For rifampicin (RIF), strains with the common rpoB mutations in codons 450, 445, and 435 and rpoB double mutations generally showed high-level resistance (MIC ≥ 8 μg/mL), while strains harboring the H445L (2 strains), H445S (1 strain), and D435F (1 strain) mutations were associated with low-level resistance (≤4 μg/mL) (Table 2; Fig. S3). All 12 strains with the RpoB L430P mutation also carried other RpoB mutations, most commonly in codons 435 (6 strains) and 445 (3 strains). The double mutant strains were highly resistant to RIF, except for strains with the L430P + M434I or L430P + S493L mutations (Fig. S3).
EMB resistance mutations mainly occurred in embB and were associated with varied MICs (Table 2; Fig. S4). For example, the MICs of strains carrying the M306V, M306I, M306L, M406A, and M406S mutations differed by 4- to 8-fold. Of the strains with these mutations, 3 of 42 (7%) with M306V, 7 of 19 (36.8%) with M306I, 2 of 6 (33.3%) with M306L, 2 of 9 (22.2%) with M406A, and 1 of 4 (25%) with M406S mutations had MICs below the breakpoint for EMB (Fig. S4). This demonstrates that even strains with these high-confidence EMB resistance-associated mutations can be phenotypically sensitive, perhaps because the breakpoint (5 μg/mL) for EMB falls between two concentrations (4 and 8 μg/mL) tested on the MYCOTBI plates. Of 10 strains with EmbB G406A mutation, 7 had MICs of 8 μg/mL, indicating low-level EMB resistance, but strains with the EmbB G406D (3) and D328G (2) mutations were sensitive to EMB, suggesting that these may not be associated with EMB resistance.
Most strains that were resistant to the fluoroquinolones had a mutation in either the gyrA or gyrB genes, most frequently altering gyrA codons 90 or 94 (Table S4). Strains with the GyrA D94G, D94H, D94N, and D94Y mutations showed high-level MOX resistance (MIC ≥ 2 μg/mL), while strains with the D94A and A90V mutations had low-level resistance (Table 2; Fig.

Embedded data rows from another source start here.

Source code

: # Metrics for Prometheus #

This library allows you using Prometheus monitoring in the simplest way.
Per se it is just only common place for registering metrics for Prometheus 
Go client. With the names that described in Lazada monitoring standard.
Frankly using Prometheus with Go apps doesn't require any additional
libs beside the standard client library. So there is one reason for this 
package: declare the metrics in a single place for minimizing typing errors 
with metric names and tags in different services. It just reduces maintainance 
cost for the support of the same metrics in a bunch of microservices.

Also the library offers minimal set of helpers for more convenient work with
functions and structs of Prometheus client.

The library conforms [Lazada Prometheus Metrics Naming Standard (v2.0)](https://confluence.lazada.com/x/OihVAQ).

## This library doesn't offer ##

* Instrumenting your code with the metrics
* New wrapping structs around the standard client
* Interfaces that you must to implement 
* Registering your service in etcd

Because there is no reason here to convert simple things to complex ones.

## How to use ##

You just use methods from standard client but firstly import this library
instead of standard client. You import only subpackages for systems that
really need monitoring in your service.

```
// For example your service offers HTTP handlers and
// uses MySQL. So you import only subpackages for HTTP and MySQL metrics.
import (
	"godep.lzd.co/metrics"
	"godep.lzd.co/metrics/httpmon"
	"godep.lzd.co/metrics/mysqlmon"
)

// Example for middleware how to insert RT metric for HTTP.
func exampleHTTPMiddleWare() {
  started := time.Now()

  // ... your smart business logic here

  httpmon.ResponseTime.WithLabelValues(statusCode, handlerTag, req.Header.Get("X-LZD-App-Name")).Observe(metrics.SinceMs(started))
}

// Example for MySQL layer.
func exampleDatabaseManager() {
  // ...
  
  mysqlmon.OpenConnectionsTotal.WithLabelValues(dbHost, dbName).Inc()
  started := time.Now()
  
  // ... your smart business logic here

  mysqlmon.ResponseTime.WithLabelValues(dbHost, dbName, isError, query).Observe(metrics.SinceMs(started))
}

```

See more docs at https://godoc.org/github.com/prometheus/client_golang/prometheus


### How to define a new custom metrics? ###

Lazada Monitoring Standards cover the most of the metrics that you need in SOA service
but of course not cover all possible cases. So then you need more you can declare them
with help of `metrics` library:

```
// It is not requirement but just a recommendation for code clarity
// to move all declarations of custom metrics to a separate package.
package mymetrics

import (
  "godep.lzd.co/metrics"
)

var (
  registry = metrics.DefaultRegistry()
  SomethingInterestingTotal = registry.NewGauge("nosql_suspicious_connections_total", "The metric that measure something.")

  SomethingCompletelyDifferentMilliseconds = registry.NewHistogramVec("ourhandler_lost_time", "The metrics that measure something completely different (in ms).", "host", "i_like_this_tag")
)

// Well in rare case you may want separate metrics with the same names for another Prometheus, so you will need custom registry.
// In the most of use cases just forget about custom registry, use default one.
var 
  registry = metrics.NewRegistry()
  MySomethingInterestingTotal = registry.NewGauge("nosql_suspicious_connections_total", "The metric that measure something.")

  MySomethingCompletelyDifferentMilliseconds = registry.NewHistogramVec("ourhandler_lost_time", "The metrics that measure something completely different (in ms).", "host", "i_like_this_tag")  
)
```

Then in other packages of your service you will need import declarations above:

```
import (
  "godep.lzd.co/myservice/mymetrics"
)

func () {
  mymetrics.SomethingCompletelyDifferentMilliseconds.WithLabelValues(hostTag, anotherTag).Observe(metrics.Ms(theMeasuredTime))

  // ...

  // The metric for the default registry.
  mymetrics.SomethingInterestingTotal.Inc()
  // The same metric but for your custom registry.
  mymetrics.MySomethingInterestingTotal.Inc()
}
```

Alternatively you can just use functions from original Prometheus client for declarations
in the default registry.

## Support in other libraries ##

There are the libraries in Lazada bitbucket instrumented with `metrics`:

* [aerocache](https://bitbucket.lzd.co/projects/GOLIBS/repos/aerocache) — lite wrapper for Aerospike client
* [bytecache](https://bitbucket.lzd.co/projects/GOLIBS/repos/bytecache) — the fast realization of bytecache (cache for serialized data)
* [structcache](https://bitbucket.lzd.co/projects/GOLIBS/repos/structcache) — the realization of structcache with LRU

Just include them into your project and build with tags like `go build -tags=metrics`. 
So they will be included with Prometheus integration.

S5). The MICs of strains with the GyrA D94A or A90V mutations include the breakpoint of MOX, consistent with the World Health Organization (WHO)’s classification of the two mutations as conferring low-level resistance (13).
SM resistance mutations occurred mainly in rpsL (Table S4). Strains with the RpsL K43R mutation showed high-level SM resistance (MIC ≥ 32 μg/mL), while the MICs of strains with the K88R mutation varied from ≤0.25 to ≥32 μg/mL (Table 2; Fig. S6). Of the 10 strains with the rrs A514C mutation, 8 have MICs equal to (4 strains) or below (4 strains) the breakpoint. Because the rrs A514C is regarded as a high-confidence SM resistance-associated mutation, it is possible that there was a problem with the MIC determination, or the level of resistance conferred by this mutation, for unknown reasons, varies in different strains. The MICs of all 4 strains with gid mutations were below the breakpoint for SM (Table 2; Fig. S6).
The principal mutation found in strains with AMK and KM resistance was rrs A1401G, which caused high-level resistance to both drugs (MICs ≥ 4 or 8 times the breakpoint) (Table 2). Mutations in the promoter of the eis gene (7 strains) were associated with a low level of KM resistance, and the two strains with the eis C−12T mutation had MICs in the sensitive range (Fig. S7), suggesting it may not always be associated with KM resistance. The C−15T mutation in the fabG1 promoter region was present in most strains with ETH resistance, but their MICs ranged from 1.25 to ≥40 μg/mL, making it difficult to define the relationship between this mutation and ETH resistance. Of 11 strains with ethA frameshift mutations, 9 had MICs lower than the breakpoint, so the relationship of these mutations to clinical ETH resistance is also uncertain (Table 2; Fig. S8).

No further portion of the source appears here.